▸ **Exercise data**
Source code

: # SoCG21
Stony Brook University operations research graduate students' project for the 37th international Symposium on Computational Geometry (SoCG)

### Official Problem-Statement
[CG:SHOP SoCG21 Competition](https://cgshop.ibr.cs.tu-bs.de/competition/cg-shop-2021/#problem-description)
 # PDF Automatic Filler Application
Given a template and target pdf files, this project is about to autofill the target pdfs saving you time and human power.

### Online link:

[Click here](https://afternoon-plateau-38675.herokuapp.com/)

--

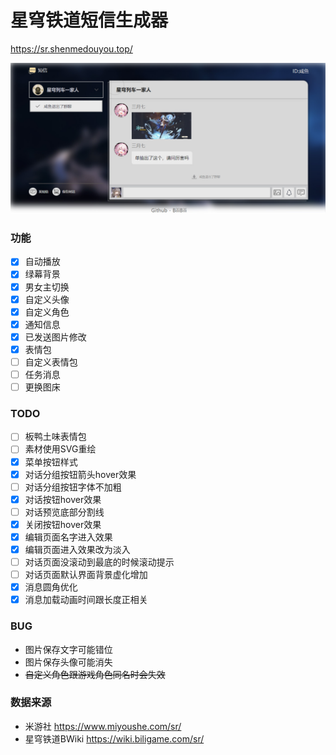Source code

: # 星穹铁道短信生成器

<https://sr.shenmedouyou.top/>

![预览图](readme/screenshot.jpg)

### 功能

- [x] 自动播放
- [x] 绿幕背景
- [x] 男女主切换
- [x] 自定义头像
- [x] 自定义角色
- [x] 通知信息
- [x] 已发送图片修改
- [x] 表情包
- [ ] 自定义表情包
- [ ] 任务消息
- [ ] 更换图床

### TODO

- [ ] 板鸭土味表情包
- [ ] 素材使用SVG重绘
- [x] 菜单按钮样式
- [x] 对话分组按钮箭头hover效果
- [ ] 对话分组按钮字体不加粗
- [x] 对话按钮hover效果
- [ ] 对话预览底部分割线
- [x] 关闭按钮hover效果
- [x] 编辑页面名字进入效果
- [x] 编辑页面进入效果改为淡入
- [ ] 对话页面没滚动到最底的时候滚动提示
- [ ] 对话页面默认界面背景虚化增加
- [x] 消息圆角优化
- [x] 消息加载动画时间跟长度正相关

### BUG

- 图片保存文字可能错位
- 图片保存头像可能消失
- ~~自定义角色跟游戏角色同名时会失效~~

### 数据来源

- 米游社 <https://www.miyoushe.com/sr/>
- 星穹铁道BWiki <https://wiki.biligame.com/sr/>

---

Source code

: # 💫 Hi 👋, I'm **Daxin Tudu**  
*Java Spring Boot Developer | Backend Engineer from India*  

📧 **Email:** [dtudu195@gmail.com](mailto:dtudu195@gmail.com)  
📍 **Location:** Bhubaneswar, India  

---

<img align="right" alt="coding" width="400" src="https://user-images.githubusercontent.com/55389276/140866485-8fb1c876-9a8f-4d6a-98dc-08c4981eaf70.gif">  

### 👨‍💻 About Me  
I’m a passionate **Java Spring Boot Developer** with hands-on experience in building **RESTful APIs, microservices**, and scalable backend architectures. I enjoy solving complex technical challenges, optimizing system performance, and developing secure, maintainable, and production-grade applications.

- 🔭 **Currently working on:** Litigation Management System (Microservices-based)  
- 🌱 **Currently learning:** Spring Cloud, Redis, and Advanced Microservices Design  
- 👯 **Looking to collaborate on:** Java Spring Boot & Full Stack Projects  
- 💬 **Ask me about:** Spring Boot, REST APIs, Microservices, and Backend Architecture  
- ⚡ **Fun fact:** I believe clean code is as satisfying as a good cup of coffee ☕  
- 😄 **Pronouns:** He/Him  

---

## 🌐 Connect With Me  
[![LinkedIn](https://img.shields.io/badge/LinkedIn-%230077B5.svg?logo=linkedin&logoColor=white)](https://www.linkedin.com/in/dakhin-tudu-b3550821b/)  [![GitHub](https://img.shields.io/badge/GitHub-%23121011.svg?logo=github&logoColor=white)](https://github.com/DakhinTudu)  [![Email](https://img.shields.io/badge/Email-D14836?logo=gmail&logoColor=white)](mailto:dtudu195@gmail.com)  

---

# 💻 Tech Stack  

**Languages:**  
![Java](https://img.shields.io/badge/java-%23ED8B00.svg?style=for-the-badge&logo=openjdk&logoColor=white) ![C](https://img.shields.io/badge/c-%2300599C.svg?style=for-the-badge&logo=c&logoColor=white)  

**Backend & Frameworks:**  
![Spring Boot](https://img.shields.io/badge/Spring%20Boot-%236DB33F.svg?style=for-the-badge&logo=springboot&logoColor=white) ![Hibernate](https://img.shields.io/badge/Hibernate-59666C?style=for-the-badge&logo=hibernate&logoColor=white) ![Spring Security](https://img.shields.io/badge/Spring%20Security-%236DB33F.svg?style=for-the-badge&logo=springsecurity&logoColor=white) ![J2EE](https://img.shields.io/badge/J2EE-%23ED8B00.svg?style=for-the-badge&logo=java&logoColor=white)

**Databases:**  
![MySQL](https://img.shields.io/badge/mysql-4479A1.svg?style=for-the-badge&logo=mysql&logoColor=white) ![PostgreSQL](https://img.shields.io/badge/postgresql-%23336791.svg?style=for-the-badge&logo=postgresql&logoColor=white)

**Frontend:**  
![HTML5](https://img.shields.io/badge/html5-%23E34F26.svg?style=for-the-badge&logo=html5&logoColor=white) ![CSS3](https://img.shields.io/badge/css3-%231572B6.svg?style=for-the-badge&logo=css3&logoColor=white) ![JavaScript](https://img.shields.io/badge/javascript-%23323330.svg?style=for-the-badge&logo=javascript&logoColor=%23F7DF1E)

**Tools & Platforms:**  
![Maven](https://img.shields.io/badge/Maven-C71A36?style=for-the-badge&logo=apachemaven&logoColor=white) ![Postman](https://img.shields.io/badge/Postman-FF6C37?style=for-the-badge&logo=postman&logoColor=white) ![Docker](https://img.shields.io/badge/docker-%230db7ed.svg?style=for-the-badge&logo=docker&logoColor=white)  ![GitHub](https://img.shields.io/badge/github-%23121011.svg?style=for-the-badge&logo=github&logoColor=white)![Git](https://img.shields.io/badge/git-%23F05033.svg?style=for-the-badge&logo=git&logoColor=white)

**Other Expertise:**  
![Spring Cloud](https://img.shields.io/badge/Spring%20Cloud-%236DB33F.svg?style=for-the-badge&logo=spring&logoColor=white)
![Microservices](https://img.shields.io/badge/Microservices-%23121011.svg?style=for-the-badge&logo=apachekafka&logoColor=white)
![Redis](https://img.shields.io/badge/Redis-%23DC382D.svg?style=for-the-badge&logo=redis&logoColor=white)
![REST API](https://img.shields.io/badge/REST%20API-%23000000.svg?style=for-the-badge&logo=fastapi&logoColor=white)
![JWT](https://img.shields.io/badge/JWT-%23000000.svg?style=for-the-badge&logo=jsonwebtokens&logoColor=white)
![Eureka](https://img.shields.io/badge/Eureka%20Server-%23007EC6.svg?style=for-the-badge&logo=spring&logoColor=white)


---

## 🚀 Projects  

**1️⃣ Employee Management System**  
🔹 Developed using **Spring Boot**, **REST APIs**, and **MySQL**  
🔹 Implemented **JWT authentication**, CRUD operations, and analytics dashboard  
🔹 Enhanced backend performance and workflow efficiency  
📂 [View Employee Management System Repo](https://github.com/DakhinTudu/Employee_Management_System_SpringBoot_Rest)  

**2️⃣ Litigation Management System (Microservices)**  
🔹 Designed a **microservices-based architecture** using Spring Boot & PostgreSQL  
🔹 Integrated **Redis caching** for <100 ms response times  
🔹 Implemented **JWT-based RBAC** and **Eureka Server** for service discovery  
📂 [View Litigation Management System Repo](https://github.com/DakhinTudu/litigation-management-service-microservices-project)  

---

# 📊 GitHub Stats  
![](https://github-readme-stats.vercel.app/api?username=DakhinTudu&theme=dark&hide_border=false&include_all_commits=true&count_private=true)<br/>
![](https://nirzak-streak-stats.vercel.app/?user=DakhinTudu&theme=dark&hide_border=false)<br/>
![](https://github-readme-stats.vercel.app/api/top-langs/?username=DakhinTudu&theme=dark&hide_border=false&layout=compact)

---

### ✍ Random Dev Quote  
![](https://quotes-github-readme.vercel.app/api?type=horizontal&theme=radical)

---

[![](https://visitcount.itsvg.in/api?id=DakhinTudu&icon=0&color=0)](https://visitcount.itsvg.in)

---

▸ **To do**
Only the lines above starting with the one with "### Official Problem-Statement" and going through the one with "[Click here](https://afternoon-plateau-38675.herokuapp.com/)" are to be copied, word for word and with both ends kept.

▸ **Output below**
### Official Problem-Statement
[CG:SHOP SoCG21 Competition](https://cgshop.ibr.cs.tu-bs.de/competition/cg-shop-2021/#problem-description)
 # PDF Automatic Filler Application
Given a template and target pdf files, this project is about to autofill the target pdfs saving you time and human power.

### Online link:

[Click here](https://afternoon-plateau-38675.herokuapp.com/)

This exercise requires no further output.